Work instructions: Among the records below, determine how many lines have the word "données" in them; output only the number.
Start of Supplied entries
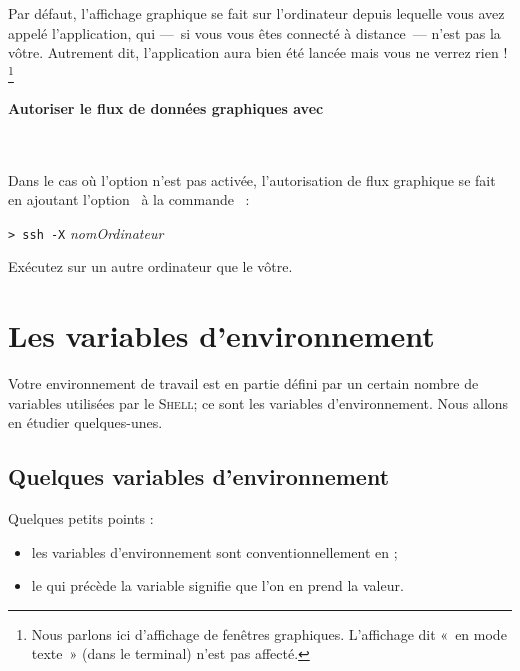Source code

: \documentclass[11pt,a4paper]{article}
\newcommand{\shell}{\textsc{Shell}}
\begin{document}
Par défaut, l'affichage graphique se fait sur l'ordinateur depuis
lequelle vous avez appelé l'application, qui ---~si vous vous êtes
connecté à distance~--- n'est pas la vôtre. Autrement dit,
l'application aura bien été lancée mais vous ne verrez rien !%
\footnote{Nous parlons ici d'affichage de fenêtres graphiques.
L'affichage dit «~en mode texte~» (dans le terminal) n'est pas
affecté.}

\begin{comment}
Les flux de données graphiques ne sont pas, par défaut,
automatiquement transmis à travers la connexion à l'ordinateur
distante. Il faut explicitement l'autoriser.
\end{comment}

\paragraph{Autoriser le flux de données graphiques avec }

\

Dans le cas où l'option n'est pas activée, l'autorisation de flux graphique
se fait en ajoutant l'option~ à la commande ~:

\noindent \verb+> ssh -X+ {\em nomOrdinateur}

% 
\begin{maw}
 Exécutez  sur un autre ordinateur que le vôtre.
\end{maw}


\section{Les variables d'environnement}

Votre environnement de travail est en partie défini par un
certain nombre de variables utilisées par le \shell ; ce
sont les variables d'environnement. Nous allons en étudier
quelques-unes.

\subsection{Quelques variables d'environnement}

Quelques petits points :
\begin{itemize}
 \item les variables d'environnement sont conventionnellement en
        ;
 \item le \cmd{\$} qui précède la variable signifie que l'on
       en prend la valeur.
\end{itemize}
\end{document}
End of Supplied entries
Answer to this problem: 2